Nervous – anxious , agitated, or alarmed.

Nostalgia – longing and wistful, or wistful affection for a period in the past.

Optimism – hopefulness and confidence about the future or success of something.

Outrage – extremely strong reaction of anger shock or indignation, feeling of righteous anger.

Panic – overwhelming feeling of fear and anxiety.

Paranoia – irrational and persistent feeling that people are out to get you.

Passion – feeling of intense enthusiasm towards or compelling desire for someone or something.

Perversity – deliberate desire to behave in an unreasonable or unexceptionable way.

Pessimism – feeling that things will turn out badly.

Pity – feeling sorrow and compassion caused by the suffering and misfortune of others.

Pride – feeling of deep pleasure or satisfaction derived from ones own achievements, the achievements of ones they are associated with, or qualities or possessions.

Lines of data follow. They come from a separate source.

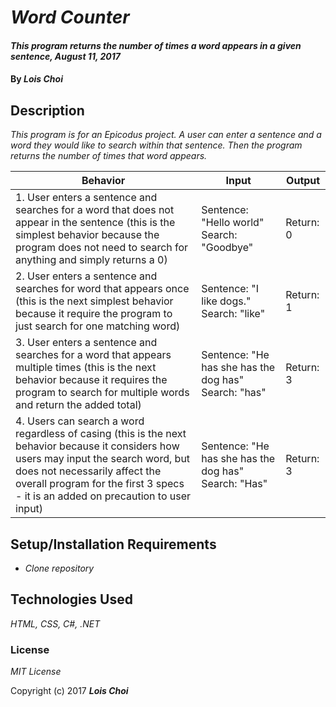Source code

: # _Word Counter_

#### _This program returns the number of times a word appears in a given sentence, August 11, 2017_

#### By _**Lois Choi**_

## Description

_This program is for an Epicodus project. A user can enter a sentence and a word they would like to search within that sentence. Then the program returns the number of times that word appears._

| Behavior  | Input  | Output  |
|---|---|---|
| 1. User enters a sentence and searches for a word that does not appear in the sentence (this is the simplest behavior because the program does not need to search for anything and simply returns a 0)  | Sentence: "Hello world" Search: "Goodbye"  | Return: 0   |
| 2. User enters a sentence and searches for word that appears once (this is the next simplest behavior because it require the program to just search for one matching word)  | Sentence: "I like dogs." Search: "like"   |  Return: 1  |
| 3. User enters a sentence and searches for a word that appears multiple times (this is the next behavior because it requires the program to search for multiple words and return the added total)  | Sentence: "He has she has the dog has" Search: "has" | Return: 3  |
| 4. Users can search a word regardless of casing (this is the next behavior because it considers how users may input the search word, but does not necessarily affect the overall program for the first 3 specs - it is an added on precaution to user input)  | Sentence: "He has she has the dog has" Search: "Has" | Return: 3  |

## Setup/Installation Requirements

* _Clone repository_

## Technologies Used

_HTML, CSS, C#, .NET_

### License

*MIT License*

Copyright (c) 2017 **_Lois Choi_**
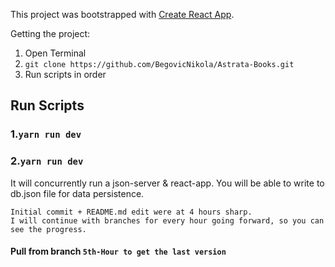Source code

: This project was bootstrapped with [Create React App](https://github.com/facebook/create-react-app).

Getting the project: 
1. Open Terminal
2. `git clone https://github.com/BegovicNikola/Astrata-Books.git`
3. Run scripts in order

## Run Scripts

### 1.`yarn run dev`

### 2.`yarn run dev`

It will concurrently run a json-server & react-app.
You will be able to write to db.json file for data persistence.

`Initial commit + README.md edit were at 4 hours sharp.` <br />
`I will continue with branches for every hour going forward, so you can see the progress.`

#### Pull from branch `5th-Hour to get the last version`
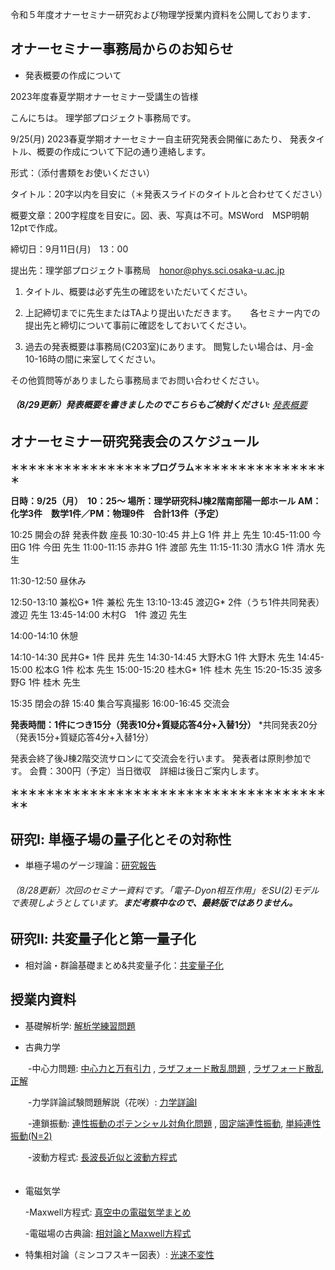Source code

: 令和５年度オナーセミナー研究および物理学授業内資料を公開しております．
## オナーセミナー事務局からのお知らせ

* 発表概要の作成について

2023年度春夏学期オナーセミナー受講生の皆様

こんにちは。
理学部プロジェクト事務局です。

9/25(月)  2023春夏学期オナーセミナー自主研究発表会開催にあたり、
発表タイトル、概要の作成について下記の通り連絡します。

形式：（添付書類をお使いください）

タイトル：20字以内を目安に（＊発表スライドのタイトルと合わせてください）

概要文章：200字程度を目安に。図、表、写真は不可。MSWord　MSP明朝12ptで作成。

締切日：9月11日(月)　13：00

提出先：理学部プロジェクト事務局　<honor@phys.sci.osaka-u.ac.jp>

1. タイトル、概要は必ず先生の確認をいただいてください。

2. 上記締切までに先生またはTAより提出いただきます。
　
 各セミナー内での提出先と締切について事前に確認をしておいてください。

3. 過去の発表概要は事務局(C203室)にあります。
閲覧したい場合は、月-金 10-16時の間に来室してください。

その他質問等がありましたら事務局までお問い合わせください。

###### **（8/29更新）発表概要を書きましたのでこちらもご検討ください:**      [発表概要](https://github.com/Het0710/Het0710.github.io/blob/main/report.pdf) ###### 


## オナーセミナー研究発表会のスケジュール

**＊＊＊＊＊＊＊＊＊＊＊＊＊＊＊＊プログラム＊＊＊＊＊＊＊＊＊＊＊＊＊＊＊＊**

**日時：9/25（月）　10：25〜
場所：理学研究科J棟2階南部陽一郎ホール
AM：化学3件　数学1件／PM：物理9件　合計13件（予定）**

10:25 開会の辞
             発表件数 座長
10:30-10:45 井上G 1件 井上 先生
10:45-11:00 今田G 1件 今田 先生
11:00-11:15 赤井G 1件 渡部 先生
11:15-11:30 清水G 1件 清水 先生

11:30-12:50 昼休み

12:50-13:10 兼松G* 1件 兼松 先生
13:10-13:45 渡辺G* 2件（うち1件共同発表） 渡辺 先生
13:45-14:00 木村G　1件 渡辺 先生

14:00-14:10 休憩

14:10-14:30 民井G* 1件 民井 先生
14:30-14:45 大野木G 1件 大野木 先生
14:45-15:00 松本G  1件 松本 先生
15:00-15:20 桂木G* 1件 桂木 先生
15:20-15:35 波多野G 1件 桂木 先生

15:35 閉会の辞 15:40 集合写真撮影
16:00-16:45 交流会

**発表時間：1件につき15分（発表10分+質疑応答4分+入替1分）**
*共同発表20分（発表15分+質疑応答4分+入替1分）

発表会終了後J棟2階交流サロンにて交流会を行います。
発表者は原則参加です。
会費：300円（予定）当日徴収　詳細は後日ご案内します。

**＊＊＊＊＊＊＊＊＊＊＊＊＊＊＊＊＊＊＊＊＊＊＊＊＊＊＊＊＊＊＊＊＊＊＊＊＊＊**


## 研究Ⅰ: 単極子場の量子化とその対称性
* 単極子場のゲージ理論：[研究報告](https://github.com/Het0710/Het0710.github.io/blob/main/present.pdf)

###### （8/28更新）次回のセミナー資料です。「電子-Dyon相互作用」をSU(2)モデルで表現しようとしています。**まだ考察中なので、最終版ではありません。**

## 研究Ⅱ: 共変量子化と第一量子化
* 相対論・群論基礎まとめ&共変量子化：[共変量子化](https://github.com/Het0710/Het0710.github.io/blob/main/Onor2023.pdf)


## 授業内資料
* 基礎解析学:  [解析学練習問題](https://github.com/Het0710/Het0710.github.io/blob/main/解析学_まとめ.pdf)

* 古典力学
  
　　-中心力問題: [中心力と万有引力](https://github.com/Het0710/Het0710.github.io/blob/main/中心力による運動.pdf) , [ラザフォード散乱問題](https://github.com/Het0710/Het0710.github.io/blob/main/problem222.pdf) , [ラザフォード散乱正解](https://github.com/Het0710/Het0710.github.io/blob/main/solution.pdf)
  
　　-力学詳論試験問題解説（花咲）: [力学詳論Ⅰ](https://github.com/Het0710/Het0710.github.io/blob/main/力学詳論.pdf)

　　-連鎖振動: [連性振動のポテンシャル対角化問題](https://github.com/Het0710/Het0710.github.io/blob/main/Coupled%20Oscillator.pdf) ,                 [固定端連性振動](https://github.com/Het0710/Het0710.github.io/blob/main/力学_10.pdf), [単純連性振動(N=2)](https://github.com/Het0710/Het0710.github.io/blob/main/基礎解析学ff.pdf)  

　　-波動方程式: [長波長近似と波動方程式](https://github.com/Het0710/Het0710.github.io/blob/main/力学11.pdf)    
  　　　　　　　
* 電磁気学

  
  -Maxwell方程式: [真空中の電磁気学まとめ](https://github.com/Het0710/Het0710.github.io/blob/main/EM_classical_fields.pdf)

  -電磁場の古典論: [相対論とMaxwell方程式](https://github.com/Het0710/Het0710.github.io/blob/main/EMAD%203.pdf)

* 特集相対論（ミンコフスキー図表）: [光速不変性](https://github.com/Het0710/Het0710.github.io/blob/main/相対論.pdf)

Rage – uncontrolled anger or violence.

Regret – feeling of sadness, remorse, or disappointment over an occurrence, something or something someone forgot to do.

Relaxation – feeling of tranquility, absence of tension .

Relief – feeling of refreshing tranquility and an absence of tension or worry.

Reluctance – unwillingness to do something.

Remorse – deep feeling of regret or guilt for a wrong committed.

Reproach – feeling disapproved , disappointed , with disgrace or shame.

Resentment – feeling of deep and bitter anger and ill-will.

Satisfaction – contentment felt when one fulfills a desire need or expectation.

Self-pity – self absorbed unhappiness over ones own troubles.

Shame – feeling of distress and disbelief that you have when something bad happens.

Smug – excessive pride in oneself or ones achievements.

Spite – a desire to hurt , annoy, or offend someone, feeling a need to see others suffer.

Vengeful – feeling a malevolent desire for vengeance, viscous or hateful ill will.

Vulnerability – feeling exposed to the possibility to be attacked or harmed.

Yearning – a feeling of intense longing for something.